The Travelling Trooper Tries To Squeeze As Much Kyoto As Possible Into A Day

The Fushimi Inari shrine (taisha) is known for its line of endless torii that scale Inari Mountain. While the massive crowds does detract a bit from the beauty of the walk up the mountain, there is still an enchanting quality to the experience. You almost feel like Alice going down the rabbit hole. It’s like looking at a reflection of yourself in another mirror and seeing that endless line of reflections. Or like that scene in The Last Jedi, where Rey thinks she’s about to see the identities of her parents. It’s almost hypnotic.

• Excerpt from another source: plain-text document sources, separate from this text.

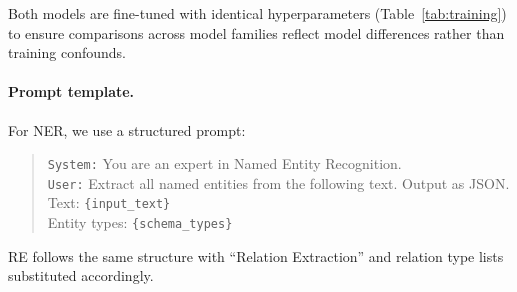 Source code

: Both models are fine-tuned with identical hyperparameters (Table~\ref{tab:training}) to ensure comparisons across model families reflect model differences rather than training confounds.

\begin{table}[t]
\centering
\small
\caption{Training configuration. Both Qwen3-8B and LLaMA-3.1-8B-Instruct use identical settings unless noted.}
\label{tab:training}
\end{table}

\paragraph{Prompt template.}
For NER, we use a structured prompt:
\begin{quote}
\small
\texttt{System:} You are an expert in Named Entity Recognition.\\
\texttt{User:} Extract all named entities from the following text. Output as JSON.\\
Text: \texttt{\{input\_text\}}\\
Entity types: \texttt{\{schema\_types\}}
\end{quote}
RE follows the same structure with ``Relation Extraction'' and relation type lists substituted accordingly.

Here are some facts I gleamed about the shrine from our good friends at Wikipedia:

  • Inari Mountain is 233 metres above sea level.
  • The walk to the top, which is dotted by a bajillion shrines, is 4 kilometres long and takes about 2 hours to complete.
  • Inari is the god of rice, but she is also praised as the patron of business by merchants and manufacturers.
  • Every single one of the roughly 10, 000 torii has been donated by a Japanese business.
  • The practice of donating a torii started in the Edo Period (1603-1868). People donated them to make a wish or to give thanks for a wish that came true.
  • The key in the mouth of the fox statues is meant to be the key for the rice granary.


I didn’t complete the walk to the top because my host in Kyoto said the view is really not worth the time. I only got about halfway. Besides, I feel like I’ve seen enough shrines and temples in Asia. I had other stuff I wanted to see and do in Kyoto aside from JUST temples and shrines. In fact, I told myself that I was only going to see ONE temple in Kyoto.

On my way back towards the train station, my curiosity finally got the better of me and I tried one of these sweet red bean paste fish treats. It was aight.

Now speaking of that one temple…

The Philosopher’s Walk, which obviously isn’t as impressive without the cherry blossoms, but is still beautiful nonetheless…


…which led me to Kinkakuji Temple…


Just before venturing into Kinkakuji, though, I had lunch at a random ramen restaurant (top notch, by the way!), and I came across this guy.


As soon as I saw the hood around his head, I knew I’d seen him somewhere before. On a hunch, I googled “Mystical Ninjas,” and sure enough, there he was! I was fairly certain it was the same character, but I made a mental note to confirm with my host later on.

From the temple, our next stop was the Arashiyama Bamboo Grove.

Let’s hope so, buddy. Let’s hope so…




And finally, we capped the day of sightseeing with some delicious treats at Nishiki Market. The 400 year old market is one long strip of shops that sell every kind of food or snack you could possibly want.


I started off with a couple of simple rice sweets and some deep fried butter and potato thing–though I have to admit that I have not been impressed by the sweetts in Tokyo. It’s pretty much the only food category that Tokyo has failed me on, though, so it is forgiven.

Then we moved on to something a little bit more adventurous…

Surprisingly delish 🙂
This, however, I didn’t try.

I didn’t try these things because they were overpriced just for having Snoopy’s face on them.


Once you reach the end of the line at the market, it transforms into a grossly modern shopping area, complete with a touristy mock temple that feels completely out of place. Of course, that didn’t keep me from taking a couple of pictures…


Once we got back to Oki’s place, our host took us out to dinner and drinks at a nearby restaurant. I already forgot what we ate, but I do remember one thing: I learned my two new favourite Japanese words: “KUSO OISHI!” I’ll let you guess what it means, but if I were to use it in a sentence, I’d say, “This sushi is KUSO OISHI!” All food in Japan is kuso oishi!